* SUPPLIED MATERIAL:
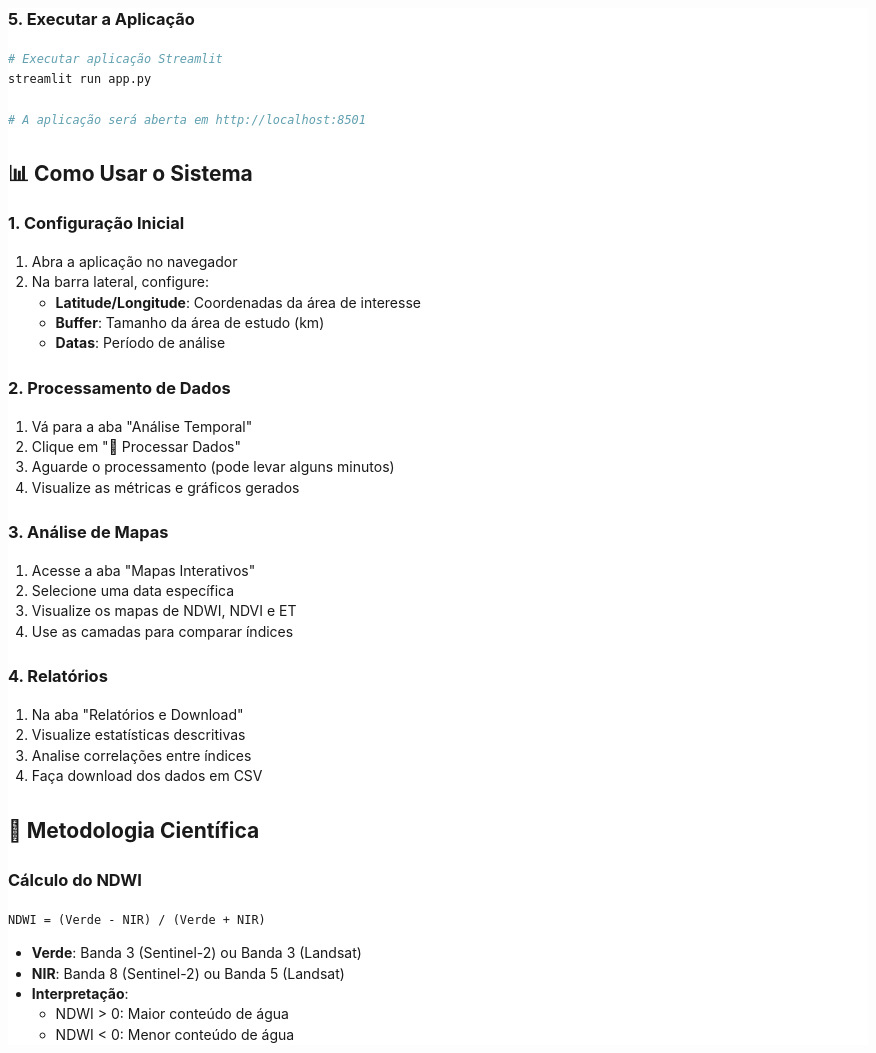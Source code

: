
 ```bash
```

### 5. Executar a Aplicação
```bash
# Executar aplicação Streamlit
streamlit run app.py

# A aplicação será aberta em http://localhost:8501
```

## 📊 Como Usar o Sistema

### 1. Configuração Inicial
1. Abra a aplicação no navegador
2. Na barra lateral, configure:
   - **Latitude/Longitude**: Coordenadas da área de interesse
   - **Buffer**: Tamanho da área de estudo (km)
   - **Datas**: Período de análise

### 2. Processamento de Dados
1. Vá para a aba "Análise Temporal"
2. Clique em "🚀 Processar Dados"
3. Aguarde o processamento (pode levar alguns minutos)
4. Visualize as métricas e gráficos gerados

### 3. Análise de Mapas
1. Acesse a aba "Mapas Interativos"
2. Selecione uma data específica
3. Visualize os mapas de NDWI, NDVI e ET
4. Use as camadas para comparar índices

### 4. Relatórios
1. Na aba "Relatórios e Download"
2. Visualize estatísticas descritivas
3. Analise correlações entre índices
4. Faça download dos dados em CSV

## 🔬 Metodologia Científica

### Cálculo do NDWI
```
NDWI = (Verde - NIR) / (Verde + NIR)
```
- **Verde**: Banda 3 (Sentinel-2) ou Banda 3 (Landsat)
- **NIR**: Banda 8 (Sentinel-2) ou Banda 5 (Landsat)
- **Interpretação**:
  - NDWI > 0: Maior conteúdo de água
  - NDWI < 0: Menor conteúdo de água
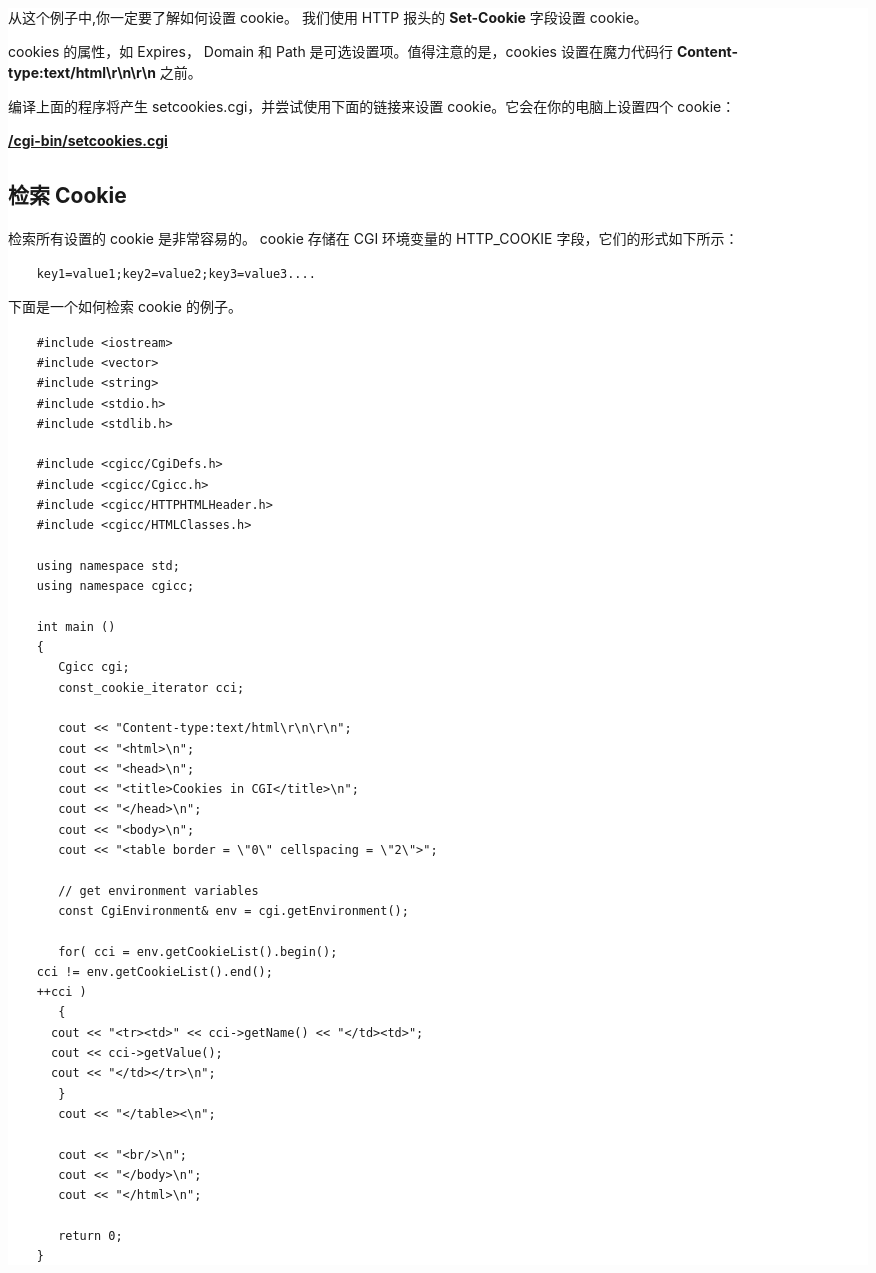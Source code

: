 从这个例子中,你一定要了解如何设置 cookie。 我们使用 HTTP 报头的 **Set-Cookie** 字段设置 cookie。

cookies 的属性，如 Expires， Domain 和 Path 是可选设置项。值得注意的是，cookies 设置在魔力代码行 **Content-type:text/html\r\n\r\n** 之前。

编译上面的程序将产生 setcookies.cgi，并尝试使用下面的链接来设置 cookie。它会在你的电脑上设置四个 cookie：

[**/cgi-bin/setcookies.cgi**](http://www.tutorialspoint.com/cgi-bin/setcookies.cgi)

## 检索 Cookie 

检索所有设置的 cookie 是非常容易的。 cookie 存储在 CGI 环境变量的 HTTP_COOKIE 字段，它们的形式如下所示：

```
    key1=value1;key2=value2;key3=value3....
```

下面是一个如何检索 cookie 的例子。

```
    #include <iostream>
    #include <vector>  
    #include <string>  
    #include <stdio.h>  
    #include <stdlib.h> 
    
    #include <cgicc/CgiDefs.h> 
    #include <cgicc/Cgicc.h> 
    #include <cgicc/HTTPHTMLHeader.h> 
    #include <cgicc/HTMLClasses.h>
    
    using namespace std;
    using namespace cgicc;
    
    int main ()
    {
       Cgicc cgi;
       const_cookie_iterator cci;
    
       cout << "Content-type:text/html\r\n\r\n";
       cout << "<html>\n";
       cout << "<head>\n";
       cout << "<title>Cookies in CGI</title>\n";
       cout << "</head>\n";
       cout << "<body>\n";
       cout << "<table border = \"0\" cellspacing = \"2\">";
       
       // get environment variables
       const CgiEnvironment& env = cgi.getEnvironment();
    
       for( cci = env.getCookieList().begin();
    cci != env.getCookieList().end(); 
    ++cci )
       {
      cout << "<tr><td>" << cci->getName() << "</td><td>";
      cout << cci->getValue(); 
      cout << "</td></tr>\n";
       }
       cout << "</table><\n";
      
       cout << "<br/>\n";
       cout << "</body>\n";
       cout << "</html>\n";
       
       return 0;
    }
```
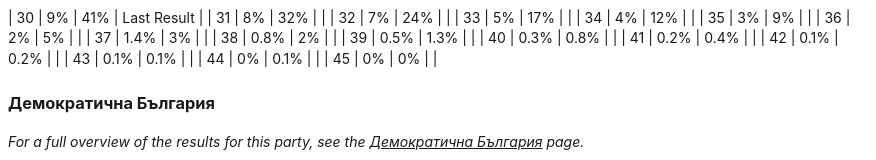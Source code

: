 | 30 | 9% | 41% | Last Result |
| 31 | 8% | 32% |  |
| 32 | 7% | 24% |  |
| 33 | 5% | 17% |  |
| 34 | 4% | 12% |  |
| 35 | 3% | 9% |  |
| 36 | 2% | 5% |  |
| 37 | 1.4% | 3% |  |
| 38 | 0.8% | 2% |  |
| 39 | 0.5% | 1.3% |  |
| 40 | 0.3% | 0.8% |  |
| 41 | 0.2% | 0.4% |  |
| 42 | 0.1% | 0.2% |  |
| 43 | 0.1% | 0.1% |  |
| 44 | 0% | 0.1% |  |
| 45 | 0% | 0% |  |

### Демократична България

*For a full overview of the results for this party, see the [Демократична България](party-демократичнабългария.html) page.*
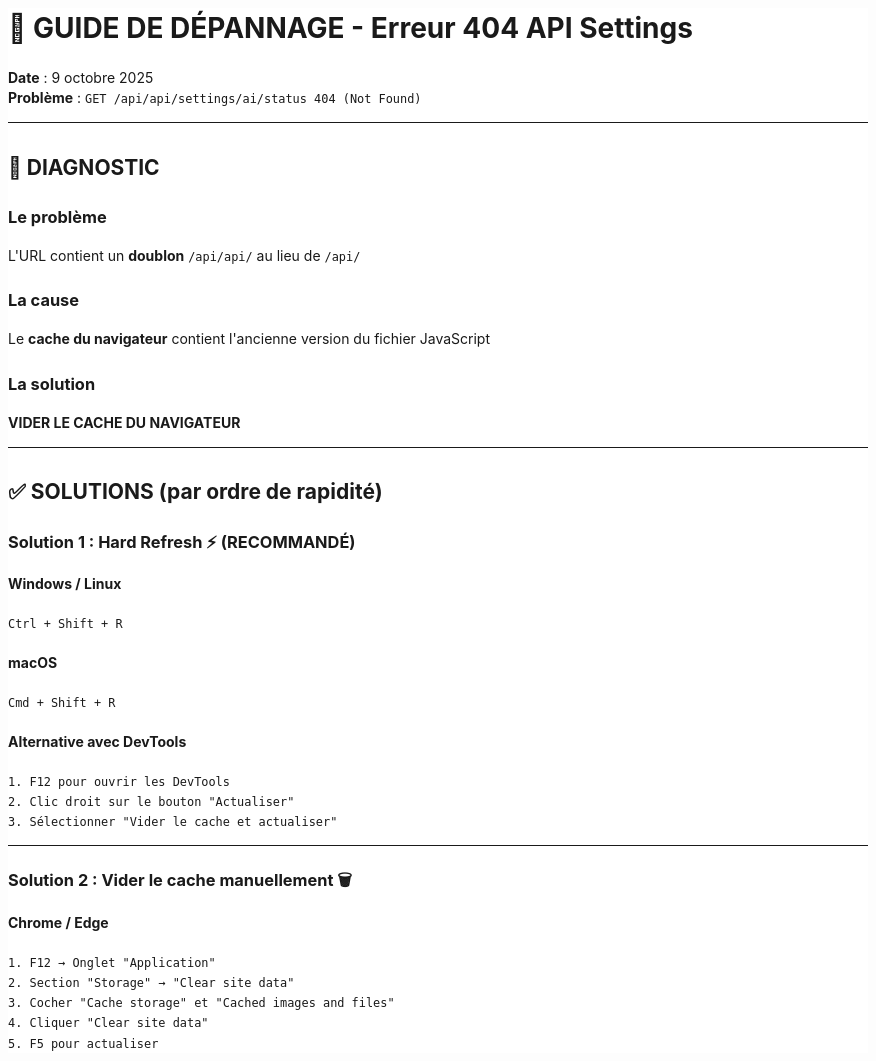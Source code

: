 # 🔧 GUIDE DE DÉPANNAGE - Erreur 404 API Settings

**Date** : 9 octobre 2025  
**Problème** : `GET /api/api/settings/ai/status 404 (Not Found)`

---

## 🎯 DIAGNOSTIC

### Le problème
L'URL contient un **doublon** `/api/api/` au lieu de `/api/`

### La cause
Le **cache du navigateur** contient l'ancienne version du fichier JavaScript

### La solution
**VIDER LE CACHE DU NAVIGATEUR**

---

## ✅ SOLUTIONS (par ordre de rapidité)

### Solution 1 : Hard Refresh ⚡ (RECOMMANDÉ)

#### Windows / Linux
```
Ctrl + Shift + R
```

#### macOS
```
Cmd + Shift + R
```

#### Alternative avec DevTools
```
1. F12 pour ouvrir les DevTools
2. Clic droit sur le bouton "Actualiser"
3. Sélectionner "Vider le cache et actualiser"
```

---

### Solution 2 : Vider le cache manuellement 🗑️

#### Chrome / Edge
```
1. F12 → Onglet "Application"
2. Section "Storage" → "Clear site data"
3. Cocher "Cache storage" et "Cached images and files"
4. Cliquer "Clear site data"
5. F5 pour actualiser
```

==

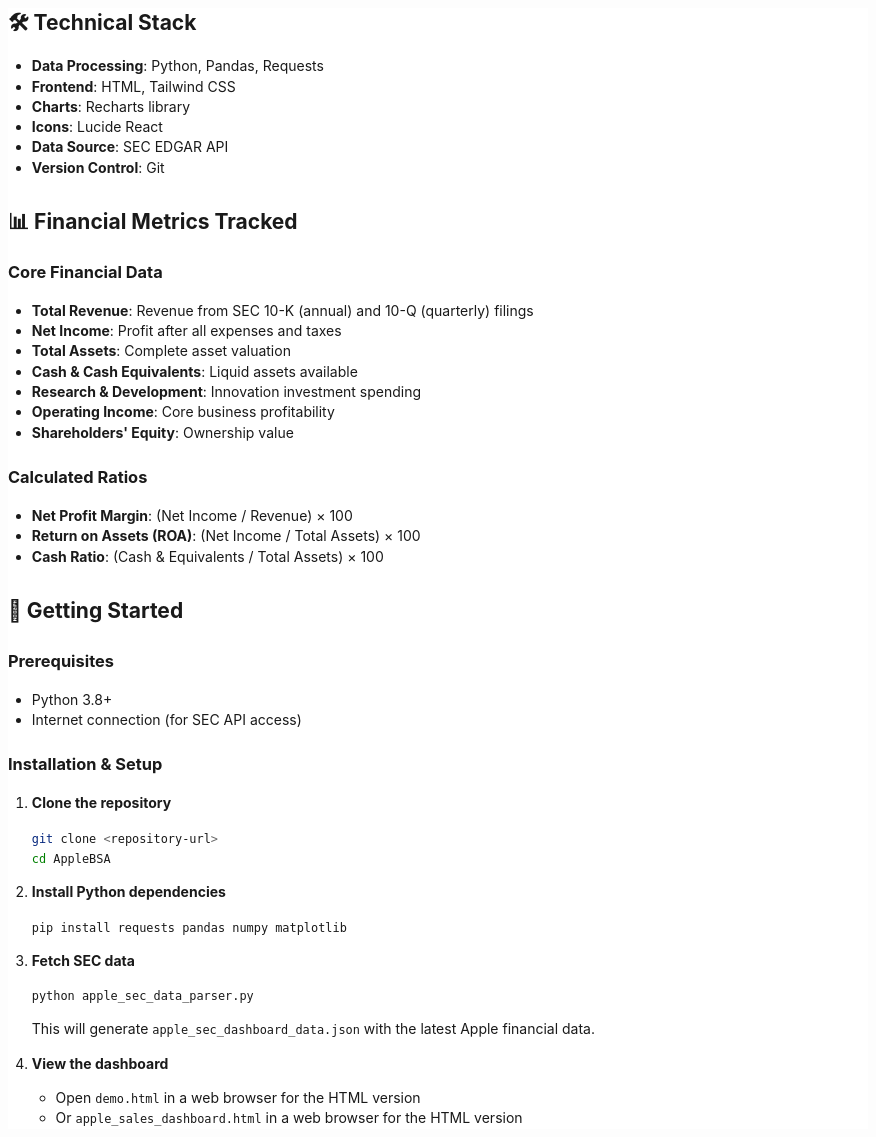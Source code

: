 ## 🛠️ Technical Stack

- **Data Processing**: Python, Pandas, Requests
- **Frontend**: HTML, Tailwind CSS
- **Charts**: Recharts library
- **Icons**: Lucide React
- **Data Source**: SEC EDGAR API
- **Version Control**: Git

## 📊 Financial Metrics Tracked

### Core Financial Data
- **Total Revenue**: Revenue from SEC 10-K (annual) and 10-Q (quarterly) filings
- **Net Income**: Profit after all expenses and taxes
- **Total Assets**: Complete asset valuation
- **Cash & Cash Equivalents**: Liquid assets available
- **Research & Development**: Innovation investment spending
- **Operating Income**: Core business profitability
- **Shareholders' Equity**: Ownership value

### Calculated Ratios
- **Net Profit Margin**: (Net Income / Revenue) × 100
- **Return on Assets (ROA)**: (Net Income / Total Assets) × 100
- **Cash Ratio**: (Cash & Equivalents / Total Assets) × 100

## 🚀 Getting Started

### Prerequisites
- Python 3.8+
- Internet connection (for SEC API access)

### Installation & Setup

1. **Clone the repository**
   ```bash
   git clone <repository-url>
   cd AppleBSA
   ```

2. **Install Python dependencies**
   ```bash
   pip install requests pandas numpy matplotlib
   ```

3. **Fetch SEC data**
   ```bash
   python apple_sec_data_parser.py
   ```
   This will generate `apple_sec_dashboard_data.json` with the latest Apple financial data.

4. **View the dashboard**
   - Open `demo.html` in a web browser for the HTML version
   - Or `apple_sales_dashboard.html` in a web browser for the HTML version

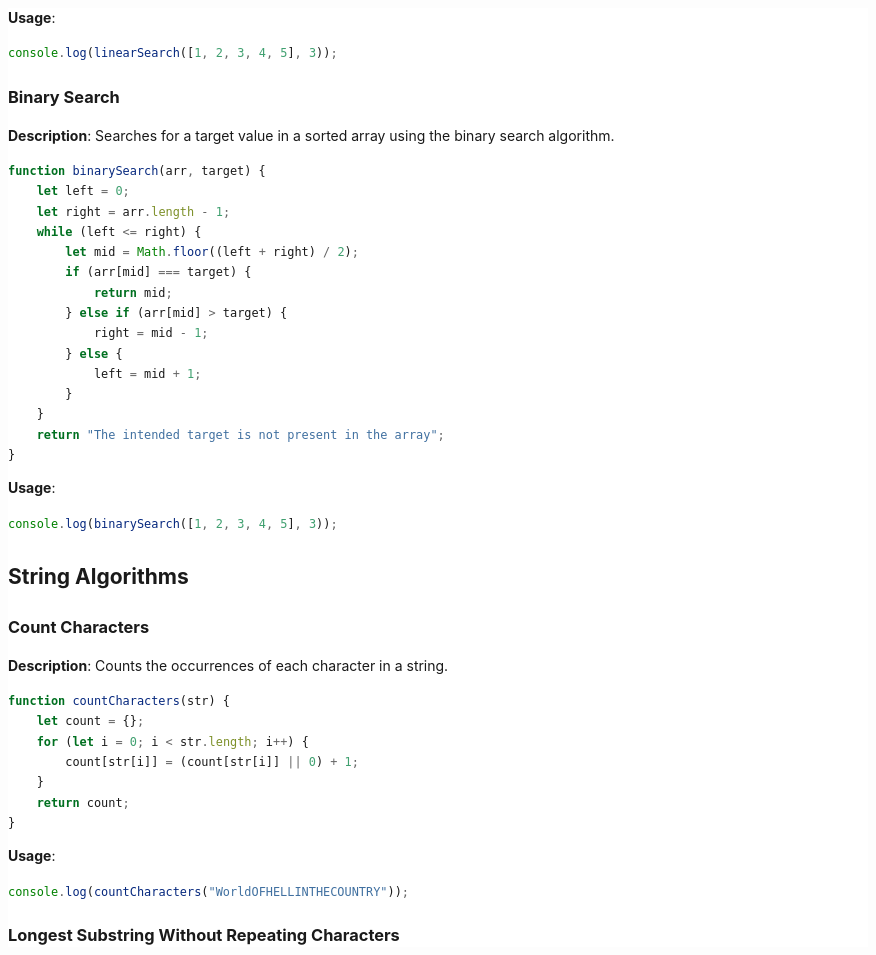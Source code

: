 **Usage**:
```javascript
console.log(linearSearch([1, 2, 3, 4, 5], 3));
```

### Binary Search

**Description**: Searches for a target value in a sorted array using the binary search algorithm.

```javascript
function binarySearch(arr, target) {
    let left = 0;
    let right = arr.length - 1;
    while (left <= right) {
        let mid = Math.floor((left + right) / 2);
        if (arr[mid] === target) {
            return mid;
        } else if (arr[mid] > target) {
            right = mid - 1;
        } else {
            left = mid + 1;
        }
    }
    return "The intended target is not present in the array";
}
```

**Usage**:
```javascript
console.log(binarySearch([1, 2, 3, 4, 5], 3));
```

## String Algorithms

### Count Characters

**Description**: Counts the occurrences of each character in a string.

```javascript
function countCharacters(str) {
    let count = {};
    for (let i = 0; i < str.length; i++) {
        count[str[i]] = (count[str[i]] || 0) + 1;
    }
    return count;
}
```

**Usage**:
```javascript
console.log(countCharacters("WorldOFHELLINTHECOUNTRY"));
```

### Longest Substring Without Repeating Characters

* PROBLEM DESCRIPTION: Whenever the string "Visualize" turns up in a line of the material, that line counts; say how many such lines there are, giving the number only.

* EXERCISE OUTPUT: 3